Contrapondo a sua defesa do capitalismo ao socialismo do líder trabalhista Jeremy Corbyn, May terminou a intervenção pedindo o fim das lutas internas no partido, referindo o "dever para com o Reino Unido" de mudar o foco da discussão dos empregos dos seus ministros para os dos britânicos.

Nos últimos dias, 12 membros do governo criticaram o ministro dos Negócios Estrangeiros, Boris Johnson, depois de este ter ter escrito um artigo de opinião e dado uma entrevista a traçar as suas "linhas vermelhas" para as negociações do brexit. Uma atitude vista como uma forma de minar a autoridade de May.

Concurso de beleza

Segundo o The Guardian, muitos esperavam que o Congresso dos Tories fosse uma espécie de "concurso de beleza" em que os candidatos à sucessão de May aproveitariam o discurso para se posicionarem na corrida. Mas a verdade é que até Boris Johnson, no seu "Discurso do Leão", sublinhou a "união" de todo o gabinete - apesar de ter sido alvo de críticas de vários colegas. Primeiro devido às suas declarações sobre o brexit, depois por ter afirmado que Sirte, na Líbia, até é um sítio perfeito para o turismo se "afastar os cadáveres". Palavras que lhe valeram apelos à demissão, inclusive entre os conservadores.

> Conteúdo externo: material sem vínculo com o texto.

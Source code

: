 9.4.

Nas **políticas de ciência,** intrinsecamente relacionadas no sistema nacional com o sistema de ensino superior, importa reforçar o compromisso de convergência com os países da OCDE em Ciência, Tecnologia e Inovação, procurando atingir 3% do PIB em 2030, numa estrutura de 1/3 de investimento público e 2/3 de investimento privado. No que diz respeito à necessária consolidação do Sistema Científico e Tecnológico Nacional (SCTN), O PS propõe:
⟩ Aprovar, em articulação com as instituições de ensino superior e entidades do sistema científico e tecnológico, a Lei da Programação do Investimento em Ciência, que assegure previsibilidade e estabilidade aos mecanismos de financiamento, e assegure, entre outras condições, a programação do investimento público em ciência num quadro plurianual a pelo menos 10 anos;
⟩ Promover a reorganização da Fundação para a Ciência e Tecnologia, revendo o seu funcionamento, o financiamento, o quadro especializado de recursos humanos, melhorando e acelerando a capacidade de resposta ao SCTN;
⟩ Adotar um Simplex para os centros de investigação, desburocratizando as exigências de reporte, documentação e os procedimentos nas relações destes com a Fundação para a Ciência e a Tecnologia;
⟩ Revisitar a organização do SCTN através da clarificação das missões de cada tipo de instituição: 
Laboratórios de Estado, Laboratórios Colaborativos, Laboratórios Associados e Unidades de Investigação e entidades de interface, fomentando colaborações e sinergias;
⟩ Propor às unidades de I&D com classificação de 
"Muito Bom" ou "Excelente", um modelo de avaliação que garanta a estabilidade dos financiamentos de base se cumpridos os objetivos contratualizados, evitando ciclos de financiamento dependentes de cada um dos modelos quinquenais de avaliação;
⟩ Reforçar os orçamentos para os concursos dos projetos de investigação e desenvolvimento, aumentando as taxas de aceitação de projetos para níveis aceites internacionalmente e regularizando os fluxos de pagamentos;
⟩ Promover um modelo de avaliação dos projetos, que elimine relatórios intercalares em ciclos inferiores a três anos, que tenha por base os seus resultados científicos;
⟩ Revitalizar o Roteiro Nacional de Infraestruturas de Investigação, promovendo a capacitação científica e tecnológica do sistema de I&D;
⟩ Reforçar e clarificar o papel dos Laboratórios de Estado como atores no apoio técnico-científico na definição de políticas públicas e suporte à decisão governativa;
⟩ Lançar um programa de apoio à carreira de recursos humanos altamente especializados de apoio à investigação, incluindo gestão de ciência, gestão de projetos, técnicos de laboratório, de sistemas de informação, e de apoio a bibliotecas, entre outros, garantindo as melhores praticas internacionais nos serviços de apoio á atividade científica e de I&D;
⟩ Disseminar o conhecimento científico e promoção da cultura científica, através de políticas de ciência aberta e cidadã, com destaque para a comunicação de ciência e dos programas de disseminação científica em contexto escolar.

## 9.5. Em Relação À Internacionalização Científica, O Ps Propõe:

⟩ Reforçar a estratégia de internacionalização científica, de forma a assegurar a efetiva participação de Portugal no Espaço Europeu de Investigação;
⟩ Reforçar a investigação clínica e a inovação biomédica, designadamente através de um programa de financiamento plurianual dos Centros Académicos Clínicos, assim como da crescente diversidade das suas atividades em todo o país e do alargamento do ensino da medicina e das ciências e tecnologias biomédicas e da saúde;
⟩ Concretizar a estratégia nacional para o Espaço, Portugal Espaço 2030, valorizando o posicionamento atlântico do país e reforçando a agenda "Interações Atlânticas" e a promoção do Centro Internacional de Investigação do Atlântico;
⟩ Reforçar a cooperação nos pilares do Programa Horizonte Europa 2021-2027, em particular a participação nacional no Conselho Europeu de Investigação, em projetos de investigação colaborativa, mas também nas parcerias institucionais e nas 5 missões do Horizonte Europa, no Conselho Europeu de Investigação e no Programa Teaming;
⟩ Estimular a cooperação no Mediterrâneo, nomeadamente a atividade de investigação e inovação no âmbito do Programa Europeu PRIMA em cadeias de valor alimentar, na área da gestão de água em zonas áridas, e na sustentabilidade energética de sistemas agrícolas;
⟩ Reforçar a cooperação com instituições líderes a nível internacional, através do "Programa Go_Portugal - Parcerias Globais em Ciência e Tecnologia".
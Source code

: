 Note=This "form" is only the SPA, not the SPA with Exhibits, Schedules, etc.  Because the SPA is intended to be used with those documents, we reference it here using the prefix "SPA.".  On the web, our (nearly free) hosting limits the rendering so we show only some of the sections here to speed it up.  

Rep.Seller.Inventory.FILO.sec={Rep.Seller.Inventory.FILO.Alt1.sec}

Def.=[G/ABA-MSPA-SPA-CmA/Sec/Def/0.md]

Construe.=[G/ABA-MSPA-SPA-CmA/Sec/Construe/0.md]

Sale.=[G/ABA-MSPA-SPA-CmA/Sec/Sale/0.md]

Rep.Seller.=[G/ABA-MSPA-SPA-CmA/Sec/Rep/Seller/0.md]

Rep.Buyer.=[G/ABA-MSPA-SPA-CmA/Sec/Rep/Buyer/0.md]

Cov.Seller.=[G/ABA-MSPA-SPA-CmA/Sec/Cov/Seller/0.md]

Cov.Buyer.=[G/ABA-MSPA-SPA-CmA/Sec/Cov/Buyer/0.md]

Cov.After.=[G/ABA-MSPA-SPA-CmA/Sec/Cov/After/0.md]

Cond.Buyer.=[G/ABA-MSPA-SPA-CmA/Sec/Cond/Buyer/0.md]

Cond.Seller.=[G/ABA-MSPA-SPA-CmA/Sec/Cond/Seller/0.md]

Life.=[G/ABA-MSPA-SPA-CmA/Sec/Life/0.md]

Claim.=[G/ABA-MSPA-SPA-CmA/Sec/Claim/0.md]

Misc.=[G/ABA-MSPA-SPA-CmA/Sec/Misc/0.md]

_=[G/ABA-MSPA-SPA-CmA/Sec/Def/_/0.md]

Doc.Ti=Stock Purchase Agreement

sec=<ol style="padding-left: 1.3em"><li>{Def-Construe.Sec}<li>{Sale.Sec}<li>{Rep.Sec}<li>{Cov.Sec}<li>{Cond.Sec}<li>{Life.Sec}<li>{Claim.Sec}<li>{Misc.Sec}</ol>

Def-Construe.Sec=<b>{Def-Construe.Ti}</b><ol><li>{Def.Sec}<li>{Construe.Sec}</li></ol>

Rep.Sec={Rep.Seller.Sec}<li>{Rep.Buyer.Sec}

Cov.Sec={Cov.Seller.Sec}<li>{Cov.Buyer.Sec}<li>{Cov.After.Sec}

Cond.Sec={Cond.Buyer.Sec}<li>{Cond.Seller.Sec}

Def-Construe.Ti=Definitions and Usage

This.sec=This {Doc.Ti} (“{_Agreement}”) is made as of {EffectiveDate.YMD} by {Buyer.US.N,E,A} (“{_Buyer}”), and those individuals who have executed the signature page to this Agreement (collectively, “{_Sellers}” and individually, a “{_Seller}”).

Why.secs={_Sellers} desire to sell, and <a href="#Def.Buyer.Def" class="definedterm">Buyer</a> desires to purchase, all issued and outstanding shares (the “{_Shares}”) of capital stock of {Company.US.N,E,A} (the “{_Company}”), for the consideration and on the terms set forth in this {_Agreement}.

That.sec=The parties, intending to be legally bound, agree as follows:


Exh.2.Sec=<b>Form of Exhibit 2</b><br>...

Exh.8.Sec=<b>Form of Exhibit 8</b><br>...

Com May debilitada pelo mau resultado de junho, são vários os nomes que foram falados pelos media britânicos para lhe suceder na liderança dos Tories: do próprio Boris a David Davis ou Philip Hammond, os ministros do brexit e das Finanças, respetivamente, até ao deputado Jacob Rees-Mogg, cuja popularidade tem sido comparada à de Corbyn junto às bases do Labour.